Alternatively, many banks that offer high-yield CDs allow you to open an IRA directly through them. As an example, Wells Fargo currently offers some high-yield CDs with special rates that you can open an IRA and buy. So, if you have a preferred bank (either branch-based or online), this could be a good place to start.
High yield: Open a Wells Fargo Standard CD now.
Do you qualify for a CD in an IRA?
There are two types of IRAs, and each one has different qualification requirements.
Technically, anyone can contribute to a traditional IRA. But if you (or your spouse) have a retirement plan at work, the ability to deduct your traditional IRA contributions is limited if your income exceeds certain thresholds. On the other hand, Roth IRAs are income-limited for everyone, regardless of other retirement plans.
Roth IRAs in particular could be interesting to many people, as you can withdraw Roth contributions (but not any interest or investment profits) at any time and for any reason, without penalty. So, if you don't necessarily want all of your money locked up until retirement, but want to avoid taxes on interest income, a Roth IRA can give you access to it.
The bottom line
Using an IRA to open a CD account is a smart move for many people, but it isn't for everyone. For example, it's one thing to leave your money tied up for five years in a CD. It's another to commit to leaving it in a retirement account for decades. In most cases, with the big exception of Roth deposits as discussed earlier, you can't take money out of an IRA until you're at least 59 1/2 years old or you'll face a 10% early withdrawal penalty.

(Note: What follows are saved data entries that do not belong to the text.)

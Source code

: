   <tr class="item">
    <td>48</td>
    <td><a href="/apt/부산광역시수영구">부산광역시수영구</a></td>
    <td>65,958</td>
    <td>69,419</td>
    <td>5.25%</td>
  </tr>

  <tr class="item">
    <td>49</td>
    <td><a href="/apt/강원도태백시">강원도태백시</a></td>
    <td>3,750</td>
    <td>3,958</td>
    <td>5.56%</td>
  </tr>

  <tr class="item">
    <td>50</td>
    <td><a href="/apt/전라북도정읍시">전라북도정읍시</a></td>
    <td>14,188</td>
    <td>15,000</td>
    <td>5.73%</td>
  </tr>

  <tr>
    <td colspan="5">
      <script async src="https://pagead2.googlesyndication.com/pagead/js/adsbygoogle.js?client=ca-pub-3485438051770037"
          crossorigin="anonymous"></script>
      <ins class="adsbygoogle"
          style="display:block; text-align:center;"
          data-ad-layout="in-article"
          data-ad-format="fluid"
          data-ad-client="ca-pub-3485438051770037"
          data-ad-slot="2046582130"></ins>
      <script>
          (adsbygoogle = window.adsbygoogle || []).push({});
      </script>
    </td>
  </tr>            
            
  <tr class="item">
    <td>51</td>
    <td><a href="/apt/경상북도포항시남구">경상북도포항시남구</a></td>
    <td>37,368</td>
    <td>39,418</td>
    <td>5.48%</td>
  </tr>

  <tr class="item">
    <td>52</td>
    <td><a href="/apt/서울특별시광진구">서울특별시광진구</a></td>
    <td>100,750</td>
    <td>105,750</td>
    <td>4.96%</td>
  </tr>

It's also important to mention that if you use your IRA to put your money into CDs instead of other investments like stocks, it can hurt your long-term returns. But if you have adequate retirement investments already (you have a 401(k) at work, for example), this can be a nice way to supplement your long-term savings in a tax-advantaged way.
The bottom line is if you don't think you'll need the money for a long time, you qualify to utilize an IRA, and you haven't yet maxed out your IRA contributions for the current year, buying CDs in an IRA can be a nice way to enjoy the highest yields in years without getting a tax bill at the end of the year.